(TASK DETAILS): Reproduce all of the entries below exactly, without a single change.
□ □ □ □ □
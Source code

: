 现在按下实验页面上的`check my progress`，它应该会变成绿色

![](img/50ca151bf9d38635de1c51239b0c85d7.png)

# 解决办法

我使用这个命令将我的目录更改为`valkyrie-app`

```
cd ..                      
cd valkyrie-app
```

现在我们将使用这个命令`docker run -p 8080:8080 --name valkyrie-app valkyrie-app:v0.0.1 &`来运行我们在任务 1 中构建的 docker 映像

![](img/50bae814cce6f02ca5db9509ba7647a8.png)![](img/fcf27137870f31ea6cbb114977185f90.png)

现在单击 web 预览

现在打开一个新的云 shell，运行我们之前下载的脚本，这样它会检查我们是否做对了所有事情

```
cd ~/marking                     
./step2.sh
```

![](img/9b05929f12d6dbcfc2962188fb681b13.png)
□ □ □ □ □
(ANSWER TO THIS PROBLEM):
Source code

: 现在按下实验页面上的`check my progress`，它应该会变成绿色

![](img/50ca151bf9d38635de1c51239b0c85d7.png)

# 解决办法

我使用这个命令将我的目录更改为`valkyrie-app`

```
cd ..                      
cd valkyrie-app
```

现在我们将使用这个命令`docker run -p 8080:8080 --name valkyrie-app valkyrie-app:v0.0.1 &`来运行我们在任务 1 中构建的 docker 映像

![](img/50bae814cce6f02ca5db9509ba7647a8.png)![](img/fcf27137870f31ea6cbb114977185f90.png)

现在单击 web 预览

现在打开一个新的云 shell，运行我们之前下载的脚本，这样它会检查我们是否做对了所有事情

```
cd ~/marking                     
./step2.sh
```

![](img/9b05929f12d6dbcfc2962188fb681b13.png)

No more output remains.